▶ **Exercise**
Copy the data exactly from the line that contains "- What is the" through the line that contains "- How to style Text widgets", keeping both end lines and leaving out everything else.

☆ ☆ ☆

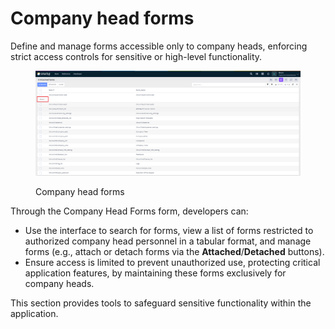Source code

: # Company head forms

Define and manage forms accessible only to company heads, enforcing strict access controls for sensitive or high-level functionality.&#x20;

<figure><img src="../../.gitbook/assets/dev-module/forms-detach-btn.png" alt=""><figcaption><p>Company head forms</p></figcaption></figure>

Through the Company Head Forms form, developers can:

* Use the interface to search for forms, view a list of forms restricted to authorized company head personnel in a tabular format, and manage forms (e.g., attach or detach forms via the **Attached**/**Detached** buttons).
* Ensure access is limited to prevent unauthorized use, protecting critical application features, by maintaining these forms exclusively for company heads.

This section provides tools to safeguard sensitive functionality within the application.

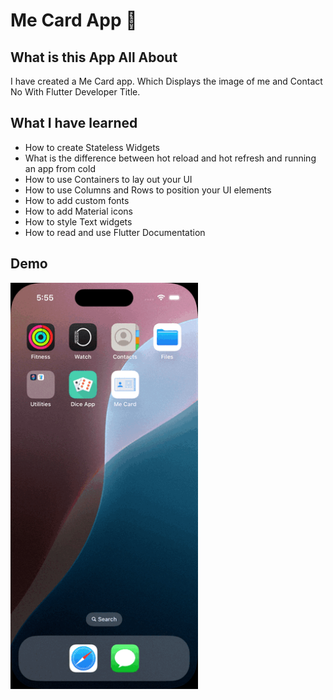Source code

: # Me Card App 🪪

## What is this App All About

I have created a Me Card app. Which Displays the image of me and Contact No With Flutter Developer Title.

## What I have learned

- How to create Stateless Widgets
- What is the difference between hot reload and hot refresh and running an app from cold
- How to use Containers to lay out your UI
- How to use Columns and Rows to position your UI elements
- How to add custom fonts
- How to add Material icons
- How to style Text widgets
- How to read and use Flutter Documentation

## Demo

<img src="Demo/Simulator%20Screen%20Recording.gif" alt="Screen Recording" width="300"/>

☆ ☆ ☆

▶ **Written reply**
- What is the difference between hot reload and hot refresh and running an app from cold
- How to use Containers to lay out your UI
- How to use Columns and Rows to position your UI elements
- How to add custom fonts
- How to add Material icons
- How to style Text widgets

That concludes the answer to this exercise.